A jurema é uma planta sagrada e também um lugar, uma mulher e uma religião — tudo isso envolto de uma mística peculiar que os povos afroameríndios tanto povoam. Um pouco dessa linguagem será disponibilizada neste domingo (5) com a live session do grupo arapiraquense Quiçaça, através do canal oficial deles no Youtube.

Gravado diretamente da Fazenda Velha, localizada no povoado Canaã, zona rural de Arapiraca, o show estará no ar a partir das 19h.

Domingo é, inclusive, Dia da Amazônia. Data simbólica para o lançamento que comemora indiretamente os 5 anos de trajetória do quinteto.

As terras amazônicas são o ar, o pulmão verde do mundo. A Fazenda Velha da Quiçaça é, portanto, o chão, a base que oferece gentilmente espaço para a nossa existência e o nosso caminhar.

É diante dessa dança de elementos da natureza que o grupo de Arapiraca oferece para bebermos sua psicodelia num reggae-rock nunca antes visto e ouvido por essas bandas caetés com flertes ao extremo agreste-sertão.

Ruan “Mago Véio” Mello (voz, guitarra e maraca), Gleyson Matheus (guitarra e backing vocals), Ricardo Evangelista (percussão e backing vocals), Rodrigo Cruz (bateria) e Janu Leite (voz, baixo e teclado/synths) deixam para que o público espectador-testemunha venha com a água e o fogo, os lungs restantes para a relação arte/artista se sintonizar por completo.
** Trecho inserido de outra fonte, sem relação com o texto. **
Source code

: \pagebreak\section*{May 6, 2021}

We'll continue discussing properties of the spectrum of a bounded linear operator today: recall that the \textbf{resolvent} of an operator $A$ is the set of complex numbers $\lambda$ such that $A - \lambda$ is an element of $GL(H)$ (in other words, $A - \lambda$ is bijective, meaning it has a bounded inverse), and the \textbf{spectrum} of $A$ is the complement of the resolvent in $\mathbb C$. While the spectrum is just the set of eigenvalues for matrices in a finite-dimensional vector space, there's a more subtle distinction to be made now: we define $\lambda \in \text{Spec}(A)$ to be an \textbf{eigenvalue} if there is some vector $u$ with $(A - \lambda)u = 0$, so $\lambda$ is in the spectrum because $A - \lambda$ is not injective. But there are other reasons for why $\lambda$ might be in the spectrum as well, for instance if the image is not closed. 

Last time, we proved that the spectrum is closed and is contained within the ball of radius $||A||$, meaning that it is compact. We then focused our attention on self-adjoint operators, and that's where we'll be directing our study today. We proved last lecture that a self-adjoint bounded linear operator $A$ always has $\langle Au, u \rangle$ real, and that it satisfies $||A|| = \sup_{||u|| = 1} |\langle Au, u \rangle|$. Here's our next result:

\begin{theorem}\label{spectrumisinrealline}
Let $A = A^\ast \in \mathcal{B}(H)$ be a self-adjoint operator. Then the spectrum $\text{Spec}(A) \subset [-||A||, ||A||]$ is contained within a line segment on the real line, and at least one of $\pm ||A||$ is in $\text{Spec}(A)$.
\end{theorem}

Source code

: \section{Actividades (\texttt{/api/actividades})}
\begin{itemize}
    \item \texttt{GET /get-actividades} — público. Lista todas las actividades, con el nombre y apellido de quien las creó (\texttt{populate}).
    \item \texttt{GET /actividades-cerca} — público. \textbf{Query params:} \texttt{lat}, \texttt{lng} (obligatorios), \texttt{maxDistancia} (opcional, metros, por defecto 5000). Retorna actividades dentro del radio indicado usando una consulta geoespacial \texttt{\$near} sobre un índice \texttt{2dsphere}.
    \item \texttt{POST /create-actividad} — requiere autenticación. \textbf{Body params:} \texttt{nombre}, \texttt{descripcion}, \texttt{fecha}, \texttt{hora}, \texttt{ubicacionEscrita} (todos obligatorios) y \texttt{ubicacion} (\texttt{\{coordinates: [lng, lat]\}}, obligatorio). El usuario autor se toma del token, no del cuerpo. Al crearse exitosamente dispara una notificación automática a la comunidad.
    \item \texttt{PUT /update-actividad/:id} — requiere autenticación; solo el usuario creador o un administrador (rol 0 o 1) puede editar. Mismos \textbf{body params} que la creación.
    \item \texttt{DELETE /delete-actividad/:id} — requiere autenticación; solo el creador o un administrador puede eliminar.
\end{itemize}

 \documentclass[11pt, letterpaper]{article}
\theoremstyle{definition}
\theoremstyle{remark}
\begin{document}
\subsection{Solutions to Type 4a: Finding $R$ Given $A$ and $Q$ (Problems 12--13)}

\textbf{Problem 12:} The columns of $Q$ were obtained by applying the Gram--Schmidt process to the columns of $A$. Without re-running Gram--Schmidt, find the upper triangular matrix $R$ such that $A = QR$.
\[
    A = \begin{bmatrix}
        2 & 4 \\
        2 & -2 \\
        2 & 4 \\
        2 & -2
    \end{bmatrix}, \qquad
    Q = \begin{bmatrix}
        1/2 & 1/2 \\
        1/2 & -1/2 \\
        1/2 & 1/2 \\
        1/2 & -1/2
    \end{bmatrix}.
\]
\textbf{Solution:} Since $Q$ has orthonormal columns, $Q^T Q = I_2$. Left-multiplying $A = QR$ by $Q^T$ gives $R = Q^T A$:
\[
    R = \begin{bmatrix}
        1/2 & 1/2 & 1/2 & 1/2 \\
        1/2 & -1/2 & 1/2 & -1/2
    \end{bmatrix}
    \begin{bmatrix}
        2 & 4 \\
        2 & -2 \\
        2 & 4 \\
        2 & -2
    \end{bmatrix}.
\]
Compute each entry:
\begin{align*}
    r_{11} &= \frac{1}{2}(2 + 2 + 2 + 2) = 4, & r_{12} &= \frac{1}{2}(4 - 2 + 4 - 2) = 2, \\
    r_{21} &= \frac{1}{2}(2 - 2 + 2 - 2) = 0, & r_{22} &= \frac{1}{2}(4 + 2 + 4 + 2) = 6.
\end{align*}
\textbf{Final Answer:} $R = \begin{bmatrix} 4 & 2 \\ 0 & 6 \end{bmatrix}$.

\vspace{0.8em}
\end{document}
A Quiçaça destila seus hits “Aguardente”, “Campiar” — previamente solta no Youtube para promover a esperança da chegada dessa live session —, “Besta Fera” e as canções de seu EP “Jurema”, de 2017.

Esse “Ao Vivo na Fazenda Velha” conta com filmagem e edição da Viella Filmes, com apoio de Tarcísio Ferreira, Leandro Alves e Ítallo França; gravação e mixagem de Júnior Evangelista; figurino e cartaz de divulgação da artista plástica Isabella Silva; som e iluminação do Touro Entretenimento; atuação de Dayane Teles; realização da Jurema Produções; e apoio técnico da Lindeza Produções.

O projeto foi contemplado no Prêmio Zailton Sarmento, Lei Aldir Blanc Alagoas, via Secretaria da Cultura do Estado de Alagoas (Secult), direcionada pela Secretaria Nacional da Cultura, dentro do Ministério do Turismo.

Nas palavras em uníssono da Quiçaça, a Fazenda Velha, “esse lugar lindo, nascedouro dessa banda verseira”, é o melhor dos cenários para essa mistura de poesia matuta, e sons e silêncios da mata.